The Residential Energy Consumption Survey (RECS), first conducted in 1978, uses mail and/or web forms to collect details regarding engery characteristics on housing units, usage patterns, and household demographics. Used in conjuction with data from energy suppliers (estimates of energy costs and usage for heating, cooling, appliances, etc.) the U.S. EIA develops predictions to better meet future energy damands as well as to improve the energy efficieny and building designs. 

The RECS data used in this analysis was published in 2009, consisting of the data collected in 2005. Refer to the links below to access the original datasets published by the EIA:
* [Data](https://www.eia.gov/consumption/residential/data/2005/index.php?view=characteristics)
* [Microdata](https://www.eia.gov/consumption/residential/data/2005/index.php?view=microdata)

The 2005 RECS data consists of over 700 columns and 5,000 rows of data, and is organized in several files. For the purposes of this project, key data were extracted from the survey to include information regarding location, home size, and energy usages. This data may be found under the following subsections on the [2005 RECS Survey Data](https://www.eia.gov/consumption/residential/data/2015/) website. 
* [Household Characteristics](https://www.eia.gov/consumption/residential/data/2005/mdatfiles/RECS05file8.csv)
* [Energy Consumption](https://www.eia.gov/consumption/residential/data/2005/mdatfiles/RECS05file11.csv)

It is important to note, the data extracted from the two supporting spreadsheets contain data on 4,382 households. The discrepancy between the full dataset and the supporting data files is unknown to the author. 

## 2. Data Cleaning 

Data cleaning was completed in the following notebooks: 

* [Data Cleaning Report](https://github.com/mjknights/CapstoneTwoGitHub/blob/main/notebooks/02_data_wrangling_10.19.24.ipynb)
* [Statistical Analaysis](https://github.com/mjknights/CapstoneTwoGitHub/blob/main/notebooks/03_Statisitical_Analysis-Copy1.ipynb)
* [Modeling](https://github.com/mjknights/CapstoneTwoGitHub/blob/main/notebooks/05_Modeling.ipynb)

#### Summary of Existing Data

The original dataframe consisted of two merged tables (Household Characteristics and Energy Consumption). These tables contained 4,382 rows, and 32 and 122 columns, respectively. The data related to house hold energy consumption, appliance usage, cooling/heating, and square footage was extracted from the datasets. 

#### Cleaning Data 

The dataframe was examined for duplicates and missing information. Duplicate columns were confirmed to have repeating data, and the replicated information was removed from the dataframe. Missing values were replaced by the median value of the given column, allowing valuable data within the row to remain in the analysis. Note, the median value was chosen over the mean because the median is less sensitive to extreme values, or outlier data. 
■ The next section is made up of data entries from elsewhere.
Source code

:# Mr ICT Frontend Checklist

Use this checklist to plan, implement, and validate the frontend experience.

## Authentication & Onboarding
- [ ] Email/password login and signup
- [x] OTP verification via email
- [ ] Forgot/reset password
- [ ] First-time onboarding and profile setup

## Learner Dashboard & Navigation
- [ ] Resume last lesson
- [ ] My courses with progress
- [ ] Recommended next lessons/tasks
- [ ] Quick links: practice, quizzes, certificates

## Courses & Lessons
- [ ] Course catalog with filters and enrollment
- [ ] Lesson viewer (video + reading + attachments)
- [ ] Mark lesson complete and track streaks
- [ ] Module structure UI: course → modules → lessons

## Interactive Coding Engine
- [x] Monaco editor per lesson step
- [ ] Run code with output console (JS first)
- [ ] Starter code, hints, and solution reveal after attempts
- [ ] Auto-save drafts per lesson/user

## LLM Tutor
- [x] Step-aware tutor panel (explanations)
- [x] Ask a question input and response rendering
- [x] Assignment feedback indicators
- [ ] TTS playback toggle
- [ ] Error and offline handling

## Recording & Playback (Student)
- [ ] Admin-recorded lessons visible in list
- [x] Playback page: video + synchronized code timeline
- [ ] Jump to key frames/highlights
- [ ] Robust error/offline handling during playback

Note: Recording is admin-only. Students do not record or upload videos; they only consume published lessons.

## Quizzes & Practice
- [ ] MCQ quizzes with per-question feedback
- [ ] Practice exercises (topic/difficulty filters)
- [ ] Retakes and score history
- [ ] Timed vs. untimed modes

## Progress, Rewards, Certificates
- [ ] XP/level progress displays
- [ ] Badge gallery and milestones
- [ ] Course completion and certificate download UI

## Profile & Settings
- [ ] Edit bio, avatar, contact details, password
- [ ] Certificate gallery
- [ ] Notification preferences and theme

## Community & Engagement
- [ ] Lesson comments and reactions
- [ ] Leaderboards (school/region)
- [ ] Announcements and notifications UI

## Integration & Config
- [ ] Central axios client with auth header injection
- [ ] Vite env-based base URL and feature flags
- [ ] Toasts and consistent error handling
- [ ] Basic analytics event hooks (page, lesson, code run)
The square footage of the holdholds were checked by comparing the total square footage to the square footage of home components (i.e attic, basement, air-conditioned area, etc.). 2,108 rows have confliting data regarding the air-conditioned square footage. This is approximately 48% of the households in the dataset. The data was collected through homeowner surveys. It can be assumed the total air-conditioned square footage was not broken down in square footage of the attic, basement, garage, and/or the rest of the housing unit, or there is an additional area where squarefootage was not collected. Therefore, it is assumed that several of these features are missing from the dataset. We do not know how usefulness of the missing data. Therefore, these rows will not be removed from the dataset. It should be noted, the total air-conditioned footage for these homes is less than or equal to the total square footage of the home.
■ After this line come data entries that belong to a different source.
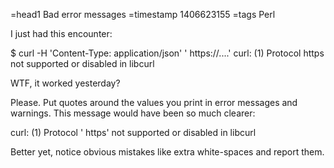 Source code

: =head1 Bad error messages
=timestamp 1406623155
=tags Perl



I just had this encounter:

  $ curl  -H 'Content-Type: application/json' ' https://....'
  curl: (1) Protocol  https not supported or disabled in libcurl

WTF, it worked yesterday?



Please. Put quotes around the values you print in error messages and warnings. This message would have been so much clearer:

  curl: (1) Protocol ' https' not supported or disabled in libcurl

Better yet, notice obvious mistakes like extra white-spaces and report them.

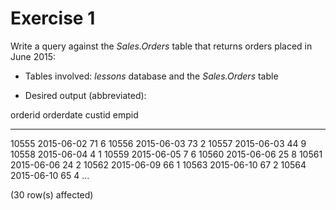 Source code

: # Exercise 1

Write a query against the *Sales.Orders* table that returns orders placed in June 2015:

* Tables involved: *lessons* database and the *Sales.Orders* table

* Desired output (abbreviated):

orderid     orderdate  custid      empid
----------- ---------- ----------- -----------
10555       2015-06-02 71          6
10556       2015-06-03 73          2
10557       2015-06-03 44          9
10558       2015-06-04 4           1
10559       2015-06-05 7           6
10560       2015-06-06 25          8
10561       2015-06-06 24          2
10562       2015-06-09 66          1
10563       2015-06-10 67          2
10564       2015-06-10 65          4
...

(30 row(s) affected) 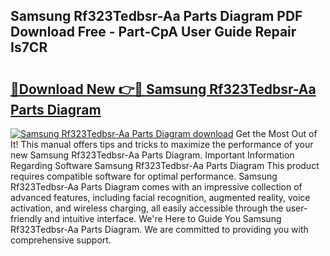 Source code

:## Samsung Rf323Tedbsr-Aa Parts Diagram PDF Download Free - Part-CpA User Guide Repair Is7CR

# <h2><a href="http://dflkvc.blite.top/?on=Samsung+Rf323Tedbsr-Aa+Parts+Diagram">🔗Download New 👉🔴 Samsung Rf323Tedbsr-Aa Parts Diagram</a></h2>

[![Samsung Rf323Tedbsr-Aa Parts Diagram download](https://i.imgur.com/lujVjoI.png)](http://dflkvc.blite.top/?on=Samsung+Rf323Tedbsr-Aa+Parts+Diagram)
Get the Most Out of It! This manual offers tips and tricks to maximize the performance of your new Samsung Rf323Tedbsr-Aa Parts Diagram. Important Information Regarding Software Samsung Rf323Tedbsr-Aa Parts Diagram This product requires compatible software for optimal performance. Samsung Rf323Tedbsr-Aa Parts Diagram comes with an impressive collection of advanced features, including facial recognition, augmented reality, voice activation, and wireless charging, all easily accessible through the user-friendly and intuitive interface. We're Here to Guide You Samsung Rf323Tedbsr-Aa Parts Diagram. We are committed to providing you with comprehensive support.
Several columns contained extranious information not pertaining to the household data:  survey year, questionnaire codes, and final weight. The survey year (2005) was identical for all households. The questionnarie code represented whether the survey was signed/unsigned, return, etc. The final weight is a statistical adjustment developed by the EIA used to apply the findings nation wide. The factor is calucated using the base sampling weight (inverse probability the holdhold is selected for sampling), nonresponse adjustment (accounted for bias due to survey nonresponses), and ratio adjustemnts (ensuring the weight is representative of the population survey). This factor was removed to focus the model on raw data collected through the RECS. 

#### Removing Estimates

Several columns within the dataframe are estimates. This includes estimates of (1) appliance energy and (2) household energy usage. The appliance energy usages were developed using the survey responses to questions regarding the number, size, model/features, energy efficiency rating, and usage of the given appliance. The house hold energy usage (i.e. the dependent variable within this analysis) was developed based on energy characteristics on the housing unit, usage patterns, and household demographics. The data collected through the RECS survey is combined with data from energy suppliers estimate energy costs and usage for heating, cooling, appliances and other end uses. These data include estimates; therefore, these columns may skew the results of the predictive model. The data have been removed from the database.  

#### Categorical Data

Categorical data, including the census region, census division, four largest states, and home type were included within the dataframe. The four largest states category denotes the whether the household is located within one of the four largest states based on residential energy consumption (during the 2005 these states included New York, California, Texas and Florida). The categorical data was converted into binary columns each representing a category (i.e. dummy variables). THe binary columns allow the data to be included within regression models. Therefore, the results of the analysis will include the statistical relationship between the categorical variables and electricity use.  

#### Review Distributions 

The distributions of features within the data frame was examined for obvious outliers and data patterns. The distributions were also examined to ensure the data values looked sensible and there were no obvious errors. The visual anlaysis identified several columns with wide distributions (Mail Question Codes, and Natural Gas/Fuel/Oil/Kerosene/LPG purchased). Additionally, the square footage and appliance usage graphs showed a small number of extreme values.

The freezer, refrigerator and water heater usages have outlier values significantly higher than 99.9% of the data. The rows with outliers values greater that the last 0.1% were removed from the dataset. These values were removed due to potential for error throughout the row, and/or because the energy usage within these homes is not representative. This will prevent the model being overly influenced by some extreme values. 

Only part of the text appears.